The remainder of the article speculates on the possible reasons for Jeong’s defection, including rumors of corruption, and notes other cases where senior officials were reportedly vaporized the same way.  As with all reports on North Korean Kremlinology, it would be pretty interesting if actually true.  It would mean that Hwang Jang Yop was no aberration, and that even within the regime’s ideological core, doublethink has become disillusionment  and dissent.

3 Responses

  1. I’ve only caught bits and pieces of it here and there over the years of studying about Korea, but my very tentative feeling is that there is a good bit of (Korean) Confucianism behind a good bit of what North Korea does.

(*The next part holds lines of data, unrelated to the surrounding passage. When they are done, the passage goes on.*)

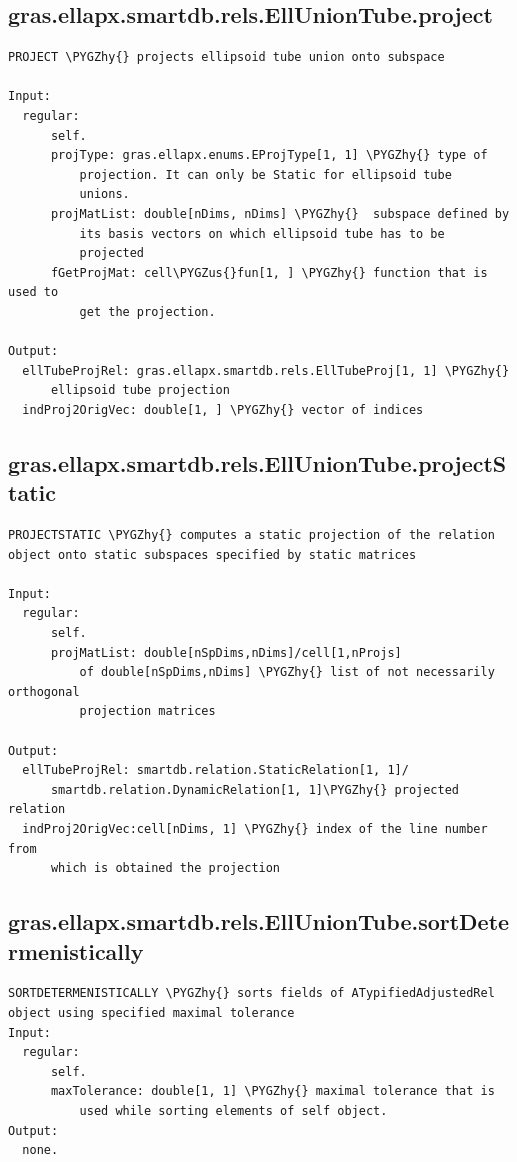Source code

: \documentclass[letterpaper,10pt,english]{sphinxmanual}
\def\PYGZus{\char`\_}
\def\PYGZhy{\char`\-}
\begin{document}
\subsection{gras.ellapx.smartdb.rels.EllUnionTube.project}
\label{chap_functions:gras-ellapx-smartdb-rels-elluniontube-project}
\begin{Verbatim}[commandchars=\\\{\}]
PROJECT \PYGZhy{} projects ellipsoid tube union onto subspace

Input:
  regular:
      self.
      projType: gras.ellapx.enums.EProjType[1, 1] \PYGZhy{} type of
          projection. It can only be Static for ellipsoid tube
          unions.
      projMatList: double[nDims, nDims] \PYGZhy{}  subspace defined by
          its basis vectors on which ellipsoid tube has to be
          projected
      fGetProjMat: cell\PYGZus{}fun[1, ] \PYGZhy{} function that is used to
          get the projection.

Output:
  ellTubeProjRel: gras.ellapx.smartdb.rels.EllTubeProj[1, 1] \PYGZhy{}
      ellipsoid tube projection
  indProj2OrigVec: double[1, ] \PYGZhy{} vector of indices
\end{Verbatim}


\subsection{gras.ellapx.smartdb.rels.EllUnionTube.projectStatic}
\label{chap_functions:gras-ellapx-smartdb-rels-elluniontube-projectstatic}
\begin{Verbatim}[commandchars=\\\{\}]
PROJECTSTATIC \PYGZhy{} computes a static projection of the relation
object onto static subspaces specified by static matrices

Input:
  regular:
      self.
      projMatList: double[nSpDims,nDims]/cell[1,nProjs]
          of double[nSpDims,nDims] \PYGZhy{} list of not necessarily orthogonal
          projection matrices

Output:
  ellTubeProjRel: smartdb.relation.StaticRelation[1, 1]/
      smartdb.relation.DynamicRelation[1, 1]\PYGZhy{} projected relation
  indProj2OrigVec:cell[nDims, 1] \PYGZhy{} index of the line number from
      which is obtained the projection
\end{Verbatim}


\subsection{gras.ellapx.smartdb.rels.EllUnionTube.sortDetermenistically}
\label{chap_functions:gras-ellapx-smartdb-rels-elluniontube-sortdetermenistically}
\begin{Verbatim}[commandchars=\\\{\}]
SORTDETERMENISTICALLY \PYGZhy{} sorts fields of ATypifiedAdjustedRel
object using specified maximal tolerance
Input:
  regular:
      self.
      maxTolerance: double[1, 1] \PYGZhy{} maximal tolerance that is
          used while sorting elements of self object.
Output:
  none.
\end{Verbatim}
\end{document}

    Collective surveillance was part of the village codes in at least the Chosun Dynasty (1392-1910). It was probably codified at the national level as well — or at least as seen in the Censorate branch of government.

    3 years of mourning was standard – as KJI did for his father.

    Collective punishment of the village was part of the surveillance package. There were also village meetings where citizens who had done wrong were to expose their faults and be instructed on living better and good citizens praised for their deeds too. Similar things grew out of the Communist movement in Europe as well, but it is also a Confucian thing.

    Forcing undesirables to live outside the city limits of the villages is also a Chosun thing.

    Using familial terms when speaking of the king and high government officials also a traditional Korean thing.